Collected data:

=======

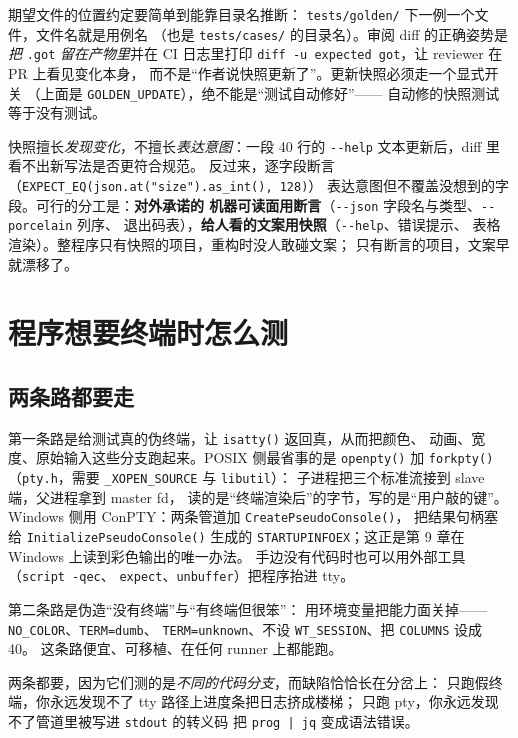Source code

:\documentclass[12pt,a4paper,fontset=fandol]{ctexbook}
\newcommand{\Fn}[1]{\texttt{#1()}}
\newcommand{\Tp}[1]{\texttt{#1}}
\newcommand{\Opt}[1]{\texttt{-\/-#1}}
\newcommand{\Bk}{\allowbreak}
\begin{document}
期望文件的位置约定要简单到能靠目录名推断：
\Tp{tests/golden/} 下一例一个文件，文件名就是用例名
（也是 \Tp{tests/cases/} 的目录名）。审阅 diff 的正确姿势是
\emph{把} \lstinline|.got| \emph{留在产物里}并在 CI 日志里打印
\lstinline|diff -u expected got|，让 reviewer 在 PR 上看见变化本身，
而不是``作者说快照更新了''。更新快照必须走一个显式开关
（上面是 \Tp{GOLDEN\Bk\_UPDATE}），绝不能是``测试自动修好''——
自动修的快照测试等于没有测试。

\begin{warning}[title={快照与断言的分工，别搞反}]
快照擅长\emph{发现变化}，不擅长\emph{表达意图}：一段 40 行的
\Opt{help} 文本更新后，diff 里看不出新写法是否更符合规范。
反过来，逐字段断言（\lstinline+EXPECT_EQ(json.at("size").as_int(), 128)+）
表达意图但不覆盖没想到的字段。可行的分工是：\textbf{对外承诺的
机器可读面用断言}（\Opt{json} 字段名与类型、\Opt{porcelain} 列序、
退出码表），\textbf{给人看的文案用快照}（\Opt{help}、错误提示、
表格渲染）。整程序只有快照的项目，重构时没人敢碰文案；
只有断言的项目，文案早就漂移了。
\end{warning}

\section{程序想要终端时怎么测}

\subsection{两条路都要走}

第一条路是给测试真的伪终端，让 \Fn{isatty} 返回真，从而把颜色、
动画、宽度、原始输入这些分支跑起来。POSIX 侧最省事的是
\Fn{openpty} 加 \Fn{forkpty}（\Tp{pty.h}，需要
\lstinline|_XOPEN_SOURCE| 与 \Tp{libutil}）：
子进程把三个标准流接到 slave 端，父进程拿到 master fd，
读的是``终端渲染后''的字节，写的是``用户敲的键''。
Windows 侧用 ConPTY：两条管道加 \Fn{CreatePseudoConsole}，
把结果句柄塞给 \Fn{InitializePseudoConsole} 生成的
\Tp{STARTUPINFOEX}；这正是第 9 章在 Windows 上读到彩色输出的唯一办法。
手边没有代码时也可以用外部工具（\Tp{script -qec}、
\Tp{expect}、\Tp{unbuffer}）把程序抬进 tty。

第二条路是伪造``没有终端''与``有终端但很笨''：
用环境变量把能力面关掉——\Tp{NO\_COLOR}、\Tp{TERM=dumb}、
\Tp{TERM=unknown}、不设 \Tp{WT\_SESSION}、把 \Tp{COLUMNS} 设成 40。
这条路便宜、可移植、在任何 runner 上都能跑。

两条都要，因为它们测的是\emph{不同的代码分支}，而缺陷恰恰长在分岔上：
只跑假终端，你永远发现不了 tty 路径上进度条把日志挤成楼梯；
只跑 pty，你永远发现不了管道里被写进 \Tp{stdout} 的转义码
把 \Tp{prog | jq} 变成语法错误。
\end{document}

=======

**Problem statement**
The word to look for is "Windows"; copy out every line of the entries that holds it.

**The completed task**
Windows 侧用 ConPTY：两条管道加 \Fn{CreatePseudoConsole}，
\Tp{STARTUPINFOEX}；这正是第 9 章在 Windows 上读到彩色输出的唯一办法。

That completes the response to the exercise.